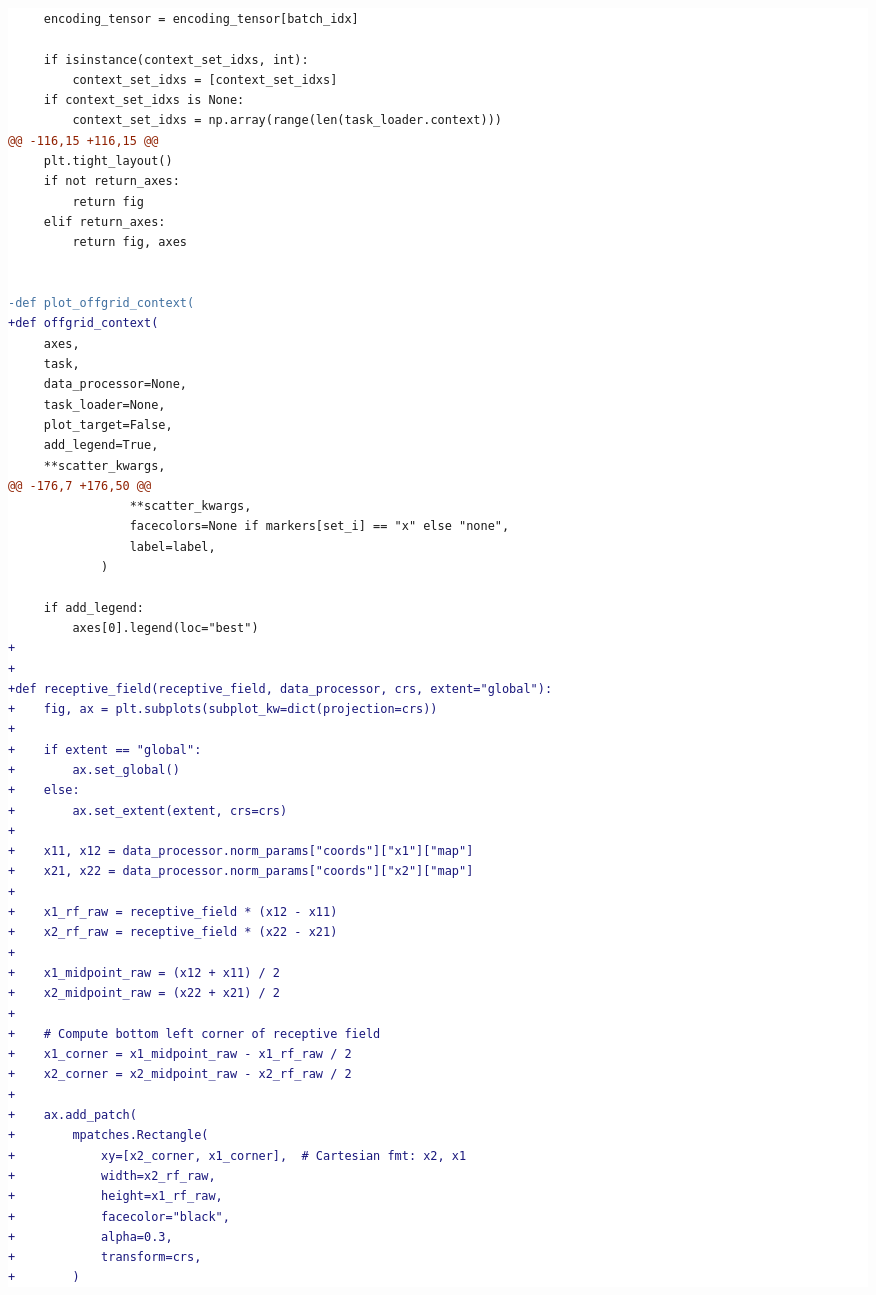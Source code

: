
 ```diff
     encoding_tensor = encoding_tensor[batch_idx]
 
     if isinstance(context_set_idxs, int):
         context_set_idxs = [context_set_idxs]
     if context_set_idxs is None:
         context_set_idxs = np.array(range(len(task_loader.context)))
@@ -116,15 +116,15 @@
     plt.tight_layout()
     if not return_axes:
         return fig
     elif return_axes:
         return fig, axes
 
 
-def plot_offgrid_context(
+def offgrid_context(
     axes,
     task,
     data_processor=None,
     task_loader=None,
     plot_target=False,
     add_legend=True,
     **scatter_kwargs,
@@ -176,7 +176,50 @@
                 **scatter_kwargs,
                 facecolors=None if markers[set_i] == "x" else "none",
                 label=label,
             )
 
     if add_legend:
         axes[0].legend(loc="best")
+
+
+def receptive_field(receptive_field, data_processor, crs, extent="global"):
+    fig, ax = plt.subplots(subplot_kw=dict(projection=crs))
+
+    if extent == "global":
+        ax.set_global()
+    else:
+        ax.set_extent(extent, crs=crs)
+
+    x11, x12 = data_processor.norm_params["coords"]["x1"]["map"]
+    x21, x22 = data_processor.norm_params["coords"]["x2"]["map"]
+
+    x1_rf_raw = receptive_field * (x12 - x11)
+    x2_rf_raw = receptive_field * (x22 - x21)
+
+    x1_midpoint_raw = (x12 + x11) / 2
+    x2_midpoint_raw = (x22 + x21) / 2
+
+    # Compute bottom left corner of receptive field
+    x1_corner = x1_midpoint_raw - x1_rf_raw / 2
+    x2_corner = x2_midpoint_raw - x2_rf_raw / 2
+
+    ax.add_patch(
+        mpatches.Rectangle(
+            xy=[x2_corner, x1_corner],  # Cartesian fmt: x2, x1
+            width=x2_rf_raw,
+            height=x1_rf_raw,
+            facecolor="black",
+            alpha=0.3,
+            transform=crs,
+        )
```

• _Task directions_
Could you return each entry word for word, with the images omitted?

• _Answer for the task_
Source code

:
 ```diff
     encoding_tensor = encoding_tensor[batch_idx]
 
     if isinstance(context_set_idxs, int):
         context_set_idxs = [context_set_idxs]
     if context_set_idxs is None:
         context_set_idxs = np.array(range(len(task_loader.context)))
@@ -116,15 +116,15 @@
     plt.tight_layout()
     if not return_axes:
         return fig
     elif return_axes:
         return fig, axes
 
 
-def plot_offgrid_context(
+def offgrid_context(
     axes,
     task,
     data_processor=None,
     task_loader=None,
     plot_target=False,
     add_legend=True,
     **scatter_kwargs,
@@ -176,7 +176,50 @@
                 **scatter_kwargs,
                 facecolors=None if markers[set_i] == "x" else "none",
                 label=label,
             )
 
     if add_legend:
         axes[0].legend(loc="best")
+
+
+def receptive_field(receptive_field, data_processor, crs, extent="global"):
+    fig, ax = plt.subplots(subplot_kw=dict(projection=crs))
+
+    if extent == "global":
+        ax.set_global()
+    else:
+        ax.set_extent(extent, crs=crs)
+
+    x11, x12 = data_processor.norm_params["coords"]["x1"]["map"]
+    x21, x22 = data_processor.norm_params["coords"]["x2"]["map"]
+
+    x1_rf_raw = receptive_field * (x12 - x11)
+    x2_rf_raw = receptive_field * (x22 - x21)
+
+    x1_midpoint_raw = (x12 + x11) / 2
+    x2_midpoint_raw = (x22 + x21) / 2
+
+    # Compute bottom left corner of receptive field
+    x1_corner = x1_midpoint_raw - x1_rf_raw / 2
+    x2_corner = x2_midpoint_raw - x2_rf_raw / 2
+
+    ax.add_patch(
+        mpatches.Rectangle(
+            xy=[x2_corner, x1_corner],  # Cartesian fmt: x2, x1
+            width=x2_rf_raw,
+            height=x1_rf_raw,
+            facecolor="black",
+            alpha=0.3,
+            transform=crs,
+        )
```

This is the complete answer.